|
|
| |
rwcount(1) |
SiLK Tool Suite |
rwcount(1) |
rwcount - Print traffic summary across time
rwcount [--bin-size=SIZE] [--load-scheme=LOADSCHEME]
[--start-time=START_TIME] [--end-time=END_TIME]
[--skip-zeroes] [--bin-slots] [--epoch-slots]
[--timestamp-format=FORMAT] [--no-titles]
[--no-columns] [--column-separator=CHAR]
[--no-final-delimiter] [{--delimited | --delimited=CHAR}]
[--print-filenames] [--copy-input=PATH] [--output-path=PATH]
[--pager=PAGER_PROG] [--site-config-file=FILENAME]
[{--legacy-timestamps | --legacy-timestamps={1,0}}]
{[--xargs] | [--xargs=FILENAME] | [FILE [FILE ...]]}
rwcount --help
rwcount --version
rwcount summarizes SiLK flow records across time. It counts the records
in the input stream, and groups their byte and packet totals into time bins.
rwcount produces textual output with one row for each bin.
rwcount reads SiLK Flow records from the files named on the
command line or from the standard input when no file names are specified and
--xargs is not present. To read the standard input in addition to the
named files, use "-" or
"stdin" as a file name. If an input file
name ends in ".gz", the file is
uncompressed as it is read. When the --xargs switch is provided,
rwcount reads the names of the files to process from the named text
file or from the standard input if no file name argument is provided to the
switch. The input to --xargs must contain one file name per line.
rwcount splits each flow record into bins whose size is
determined by the argument to the --bin-size switch. When that switch
is not provided, rwcount uses 30-second bins by default.
By default, the first row of data rwcount prints is the bin
containing the starting time of the earliest record that appears in the
input. rwcount then prints a row for every bin until it reaches the
bin containing the most recent ending time. Rows whose counts are zero are
printed unless the --skip-zero switch is specified.
The --start-time and --end-time switches tell
rwcount to use a specific time for the first row and the final row.
The --start-time switch always sets the time stamp on the first bin
to the specified time. With the --end-time switch, rwcount
computes a maximum end-time by setting any unspecified hour, minute, second,
and millisecond field to its maximum value, and the final bin is that which
contains the maximum end-time.
When --start-time and --end-time are both specified,
rwcount reserves the memory for the bins before it begins processing
the records.

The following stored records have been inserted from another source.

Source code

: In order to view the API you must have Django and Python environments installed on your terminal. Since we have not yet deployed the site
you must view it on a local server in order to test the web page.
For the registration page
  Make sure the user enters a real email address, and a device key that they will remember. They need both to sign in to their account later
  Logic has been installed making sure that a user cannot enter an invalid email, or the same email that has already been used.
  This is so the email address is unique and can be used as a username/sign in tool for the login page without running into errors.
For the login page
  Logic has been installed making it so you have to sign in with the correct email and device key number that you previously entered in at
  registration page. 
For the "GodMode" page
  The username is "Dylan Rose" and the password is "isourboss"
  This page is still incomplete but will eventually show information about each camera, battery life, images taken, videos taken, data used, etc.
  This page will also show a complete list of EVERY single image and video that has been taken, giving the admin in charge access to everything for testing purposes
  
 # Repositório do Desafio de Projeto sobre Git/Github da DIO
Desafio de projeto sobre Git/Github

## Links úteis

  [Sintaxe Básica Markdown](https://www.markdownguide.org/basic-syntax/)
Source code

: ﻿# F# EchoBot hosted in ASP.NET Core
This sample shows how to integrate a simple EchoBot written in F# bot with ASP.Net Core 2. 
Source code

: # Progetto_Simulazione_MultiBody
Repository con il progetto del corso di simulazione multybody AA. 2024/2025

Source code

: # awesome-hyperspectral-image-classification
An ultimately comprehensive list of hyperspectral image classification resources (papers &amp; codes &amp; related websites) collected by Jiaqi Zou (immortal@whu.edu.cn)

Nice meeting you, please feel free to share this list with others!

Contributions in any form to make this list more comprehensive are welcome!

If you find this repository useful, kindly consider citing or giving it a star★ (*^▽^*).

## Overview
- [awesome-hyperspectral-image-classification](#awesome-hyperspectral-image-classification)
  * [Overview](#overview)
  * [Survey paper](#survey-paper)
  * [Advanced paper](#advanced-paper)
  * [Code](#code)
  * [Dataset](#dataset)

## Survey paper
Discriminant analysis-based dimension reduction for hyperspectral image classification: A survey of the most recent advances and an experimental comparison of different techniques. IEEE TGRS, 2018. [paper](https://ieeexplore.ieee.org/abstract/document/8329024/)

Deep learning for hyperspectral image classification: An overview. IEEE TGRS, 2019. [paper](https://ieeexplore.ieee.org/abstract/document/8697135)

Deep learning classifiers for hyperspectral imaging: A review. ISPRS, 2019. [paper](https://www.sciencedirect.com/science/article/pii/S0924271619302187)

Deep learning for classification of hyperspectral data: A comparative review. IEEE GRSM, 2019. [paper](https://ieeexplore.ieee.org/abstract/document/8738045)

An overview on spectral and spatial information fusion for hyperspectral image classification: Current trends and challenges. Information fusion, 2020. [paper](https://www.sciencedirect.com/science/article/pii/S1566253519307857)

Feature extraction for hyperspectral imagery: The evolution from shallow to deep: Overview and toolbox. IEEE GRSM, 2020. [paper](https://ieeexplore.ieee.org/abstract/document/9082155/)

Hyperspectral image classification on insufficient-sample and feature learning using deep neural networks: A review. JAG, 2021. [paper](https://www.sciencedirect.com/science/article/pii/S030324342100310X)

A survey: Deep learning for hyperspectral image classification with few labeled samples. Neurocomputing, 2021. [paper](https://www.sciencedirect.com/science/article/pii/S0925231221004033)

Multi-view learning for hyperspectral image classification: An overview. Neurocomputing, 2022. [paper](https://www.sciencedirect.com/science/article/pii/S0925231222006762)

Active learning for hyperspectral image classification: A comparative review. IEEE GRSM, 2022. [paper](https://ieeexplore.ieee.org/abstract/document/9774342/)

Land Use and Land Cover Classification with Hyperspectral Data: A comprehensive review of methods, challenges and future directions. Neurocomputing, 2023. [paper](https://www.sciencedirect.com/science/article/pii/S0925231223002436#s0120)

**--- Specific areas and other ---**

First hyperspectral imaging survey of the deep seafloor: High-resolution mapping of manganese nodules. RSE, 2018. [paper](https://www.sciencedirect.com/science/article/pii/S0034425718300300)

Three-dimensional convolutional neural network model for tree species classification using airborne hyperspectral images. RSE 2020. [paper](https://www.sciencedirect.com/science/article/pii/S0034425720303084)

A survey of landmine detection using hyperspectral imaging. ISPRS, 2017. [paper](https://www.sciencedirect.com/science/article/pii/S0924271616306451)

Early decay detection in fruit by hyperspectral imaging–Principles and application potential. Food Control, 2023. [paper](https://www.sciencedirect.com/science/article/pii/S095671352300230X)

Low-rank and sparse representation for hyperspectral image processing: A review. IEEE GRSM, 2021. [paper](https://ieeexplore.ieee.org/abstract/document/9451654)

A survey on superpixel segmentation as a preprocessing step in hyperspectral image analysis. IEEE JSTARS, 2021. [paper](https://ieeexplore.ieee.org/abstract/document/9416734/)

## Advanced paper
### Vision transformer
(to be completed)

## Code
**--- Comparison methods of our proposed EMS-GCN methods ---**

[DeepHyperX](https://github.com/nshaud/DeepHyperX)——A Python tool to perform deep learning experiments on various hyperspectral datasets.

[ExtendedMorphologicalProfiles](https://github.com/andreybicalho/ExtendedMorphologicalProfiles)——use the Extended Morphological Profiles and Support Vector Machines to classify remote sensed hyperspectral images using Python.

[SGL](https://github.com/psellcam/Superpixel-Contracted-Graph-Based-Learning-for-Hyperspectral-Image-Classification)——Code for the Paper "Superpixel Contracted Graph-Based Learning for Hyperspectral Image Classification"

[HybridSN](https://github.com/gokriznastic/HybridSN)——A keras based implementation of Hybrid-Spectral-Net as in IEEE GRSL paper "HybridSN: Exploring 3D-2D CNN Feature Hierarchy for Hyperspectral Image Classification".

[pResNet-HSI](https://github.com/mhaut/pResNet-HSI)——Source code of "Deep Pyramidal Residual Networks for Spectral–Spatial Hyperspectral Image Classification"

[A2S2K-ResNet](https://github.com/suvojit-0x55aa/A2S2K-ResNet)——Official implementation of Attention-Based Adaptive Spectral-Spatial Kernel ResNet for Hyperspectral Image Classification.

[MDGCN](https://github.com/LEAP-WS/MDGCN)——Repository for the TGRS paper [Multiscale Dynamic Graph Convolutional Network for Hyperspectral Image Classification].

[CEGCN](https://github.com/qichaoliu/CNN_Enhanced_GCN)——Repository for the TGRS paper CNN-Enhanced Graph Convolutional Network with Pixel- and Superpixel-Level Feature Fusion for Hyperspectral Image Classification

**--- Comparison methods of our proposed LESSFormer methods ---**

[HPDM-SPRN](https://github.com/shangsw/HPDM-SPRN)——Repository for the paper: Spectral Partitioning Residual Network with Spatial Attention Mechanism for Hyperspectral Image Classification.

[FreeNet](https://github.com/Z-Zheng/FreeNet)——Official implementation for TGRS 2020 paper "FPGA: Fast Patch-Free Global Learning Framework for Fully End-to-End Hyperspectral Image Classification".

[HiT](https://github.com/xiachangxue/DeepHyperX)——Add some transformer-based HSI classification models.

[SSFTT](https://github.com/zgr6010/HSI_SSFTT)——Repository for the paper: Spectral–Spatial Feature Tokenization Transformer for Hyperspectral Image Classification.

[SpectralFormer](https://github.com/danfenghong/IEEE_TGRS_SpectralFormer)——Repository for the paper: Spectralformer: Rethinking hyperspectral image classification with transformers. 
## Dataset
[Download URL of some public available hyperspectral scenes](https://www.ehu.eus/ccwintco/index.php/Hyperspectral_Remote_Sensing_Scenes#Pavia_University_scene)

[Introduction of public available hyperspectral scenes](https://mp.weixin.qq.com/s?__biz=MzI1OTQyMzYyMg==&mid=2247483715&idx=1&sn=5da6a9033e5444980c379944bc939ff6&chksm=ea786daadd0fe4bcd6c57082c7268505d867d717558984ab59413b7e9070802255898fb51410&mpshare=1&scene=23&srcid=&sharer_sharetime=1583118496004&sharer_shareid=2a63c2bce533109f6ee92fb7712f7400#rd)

If the memory cannot be allocated, rwcount exits. If
this happens, try reducing the time span or increasing the bin-size.
A router or other flow generator summarizes the traffic it sees into records. In
addition to the five-tuple (source port and address, destination port and
address, and protocol), the record has its start time, end time, total byte
count, and total packet count. There is no way to know how the bytes and
packets were distributed during the duration of the record: their distribution
could be front-loaded, back-loaded, uniform, et cetera.
When the start and end times of a individual flow record put that
record into a single bin, rwcount can simply add that record's volume
(byte and packet counts) to the bin.
When the duration of a flow record causes it to span multiple
bins, rwcount must to told how to allocate the volume among the bins.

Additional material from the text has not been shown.